Ironies abound surrounding his appearance at this event.  The location for Woodstock in 1969 was largely dictated by Dylan’s residence at the time in Woodstock in upstate New York.  The publicity leading up to the event had the opposite affect than intended, making the singer flee to England and sing at the Isle Of Wight Festival instead for his first public performance in three years. 

There were not any intentions for his participation at Woodstock in 1994.  He approached the organizers to play once he heard that Neil Young wouldn’t play (and earn a $600,000 fee).  Most of the excitement occurred on Saturday night, August 13th when Nine Inch Nails, Metallica and Aerosmith played in a row.  

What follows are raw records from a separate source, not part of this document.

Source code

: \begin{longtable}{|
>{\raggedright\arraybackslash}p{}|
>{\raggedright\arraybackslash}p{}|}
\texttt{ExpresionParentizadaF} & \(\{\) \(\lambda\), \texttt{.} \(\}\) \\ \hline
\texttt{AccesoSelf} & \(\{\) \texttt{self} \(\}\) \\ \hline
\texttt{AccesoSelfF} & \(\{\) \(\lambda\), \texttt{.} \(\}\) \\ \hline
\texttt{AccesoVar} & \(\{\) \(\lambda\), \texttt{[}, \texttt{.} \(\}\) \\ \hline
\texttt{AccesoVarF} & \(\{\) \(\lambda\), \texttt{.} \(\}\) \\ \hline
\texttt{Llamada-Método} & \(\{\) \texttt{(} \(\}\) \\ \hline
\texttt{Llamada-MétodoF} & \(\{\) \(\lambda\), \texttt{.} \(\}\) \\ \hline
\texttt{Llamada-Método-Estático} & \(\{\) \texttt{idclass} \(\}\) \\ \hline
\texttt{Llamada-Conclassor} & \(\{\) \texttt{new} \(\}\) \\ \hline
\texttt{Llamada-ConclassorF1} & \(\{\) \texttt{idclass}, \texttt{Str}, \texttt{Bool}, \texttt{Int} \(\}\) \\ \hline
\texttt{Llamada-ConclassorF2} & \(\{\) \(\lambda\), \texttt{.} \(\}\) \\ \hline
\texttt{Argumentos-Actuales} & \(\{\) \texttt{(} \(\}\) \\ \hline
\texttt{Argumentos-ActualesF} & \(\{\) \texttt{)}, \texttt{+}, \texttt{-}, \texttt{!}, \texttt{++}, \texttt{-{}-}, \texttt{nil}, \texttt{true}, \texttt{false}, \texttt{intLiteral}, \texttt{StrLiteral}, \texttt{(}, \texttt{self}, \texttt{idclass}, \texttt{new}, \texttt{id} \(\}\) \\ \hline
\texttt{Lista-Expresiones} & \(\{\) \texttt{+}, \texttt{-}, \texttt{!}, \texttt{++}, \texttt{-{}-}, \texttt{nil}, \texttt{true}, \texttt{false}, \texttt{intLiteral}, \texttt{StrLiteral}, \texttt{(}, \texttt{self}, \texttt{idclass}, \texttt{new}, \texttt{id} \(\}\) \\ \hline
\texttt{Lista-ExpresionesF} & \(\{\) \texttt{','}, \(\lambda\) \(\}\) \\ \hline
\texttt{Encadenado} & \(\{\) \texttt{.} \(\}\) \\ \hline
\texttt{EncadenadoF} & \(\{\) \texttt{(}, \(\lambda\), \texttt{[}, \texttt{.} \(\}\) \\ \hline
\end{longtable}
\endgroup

Dylan appeared on Sunday night, after Porno For Pyros and before the Red Hot Chili Peppers hit the stage with their light-bulbs.  He shortened his set only by two songs.  And his talent, not mud-flinging, stage diving or giant mosh pits, was enough to ensure the legendary status of this performance.       

“We’ve waited twenty-five years to hear this” the mc says as he introduces Bob Dylan to the stage.  He starts off the with “Jokerman,” “Just Like A Woman” and “All Along The Watchtower.”  These three opened most of the shows that summer and in Saugerties are played very quick and nervously.  Bucky Baxter goes crazy with the fuzzy wah-wah pedal during “Watchtower.”

Confidence is reached with “It Take A Lot To Laugh, It Takes A Train To Cry.”  They’ve retained their habit of drawing out their songs with long instrumental passages.  Most of the songs are either approach or hit the seven minutes mark. 

In the middle Dylan plays a three song acoustic set starting with “Don’t Think Twice, It’s Alright.”  He follows with a very slow, ponderous, doom-laden rendition of “Masters Of War.”  Commentators like to point out how he likes to pull that song out during international conflict, but the only foreign tensions in the American news that summer were centered on North Korea’s saber rattling about the time Kim Jong Il assumed power.

“Highway 61 Revisited” is played for the only time during the summer tour.  The set ends with “Rainy Day Woman #12 & 35” with “It Ain’t Me” as the encore.  

Crystal Cat utilize a contact sheet with screenshots from the pay-per-view telecast on the front.  The inside booklet has a little paragraph describing the show, a setlist, and backstage photograph of Dylan signing an autography.  In the fifteen years since its release, North Stage remains unsurpassed as the defintive document of Dylan’s set at Woodstock in 1994.